You might have faced situations where you attempted to make a payment but for one reason or another, the payment was unsuccessful. This can be a frustrating outcome -- not only for the shopper, but also for the party that attempts to collect the funds.

At Adyen, we are familiar with how this feels. As such, one of our main focuses as a company is to ensure that the payment process goes smoothly. A key part of this is the tracking and optimization of the payment conversion rate, which is defined as the ratio between the payments initiated (payment was attempted) and the payments that succeeded (payment was successfully authorized).

Our problem

Companies that use our payment solution automatically use Revenue Accelerate, a product that optimizes conversion rates on their behalf. As part of this product, there are a lot of choices that Adyen has to make in the background before a payment can be successful. Optimizing the conversion rate means picking the choices that result in the highest likelihood of a payment succeeding. An example is Strong Customer Authentication (SCA), which is a process where a customer should authenticate (e.g. using a bank’s mobile app) before making the payment. For all the major (card) payment methods, this happens through a technology called 3D Secure (3DS). Some banks require all customers to authenticate before a payment can be successful, while others might only do so for certain amounts. Other banks might not even be able to support 3DS. We help companies by taking away the responsibility to decide whether to require 3DS. In this scenario, RevenueAccelerate would optimize decision making.

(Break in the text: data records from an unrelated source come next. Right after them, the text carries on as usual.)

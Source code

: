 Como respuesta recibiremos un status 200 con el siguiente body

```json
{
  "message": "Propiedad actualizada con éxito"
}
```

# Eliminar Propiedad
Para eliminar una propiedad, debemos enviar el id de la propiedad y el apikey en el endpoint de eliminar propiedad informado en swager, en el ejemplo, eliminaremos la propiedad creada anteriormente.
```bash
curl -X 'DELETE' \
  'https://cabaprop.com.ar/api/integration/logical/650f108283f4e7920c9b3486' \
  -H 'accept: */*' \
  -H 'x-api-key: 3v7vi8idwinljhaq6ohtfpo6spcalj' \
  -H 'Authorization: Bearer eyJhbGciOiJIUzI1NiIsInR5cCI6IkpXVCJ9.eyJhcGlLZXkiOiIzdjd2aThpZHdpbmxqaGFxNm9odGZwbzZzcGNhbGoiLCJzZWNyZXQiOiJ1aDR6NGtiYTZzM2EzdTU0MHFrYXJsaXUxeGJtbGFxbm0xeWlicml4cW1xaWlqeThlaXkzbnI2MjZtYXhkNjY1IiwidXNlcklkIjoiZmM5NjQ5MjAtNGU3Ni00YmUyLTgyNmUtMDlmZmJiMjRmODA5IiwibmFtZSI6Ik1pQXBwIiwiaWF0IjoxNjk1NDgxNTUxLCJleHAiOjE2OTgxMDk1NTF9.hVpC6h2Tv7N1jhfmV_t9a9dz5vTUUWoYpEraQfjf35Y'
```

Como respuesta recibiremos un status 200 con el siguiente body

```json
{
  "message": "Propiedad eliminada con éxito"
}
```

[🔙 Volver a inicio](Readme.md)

The problem above sounds straightforward. We have two options: either enforce SCA or not. In reality, however, we have many more optimizations that we could apply. Other examples of optimizations that we apply are (but not limited to):

  • For subscription payments, requesting an account (card) update from the card scheme and subsequently applying it.
  • Optimizing the payment message formatting (ISO message), e.g. banks might prefer getting fields in a certain format (cardholder name, address fields, etc).
  • Instantly retrying a payment, e.g. when a bank’s system is temporarily overloaded.

In total, this results in hundreds of optimizations that can be chosen. But from this pile, how does RevenueAccelerate pick the best optimization(s)?

The previous solution

We started by running experiments (in the form of A/B tests) for picking the right optimizations, which we optimized based on two features: the account (e.g. for Spotify) and the bank (e.g. ING Bank N.V.).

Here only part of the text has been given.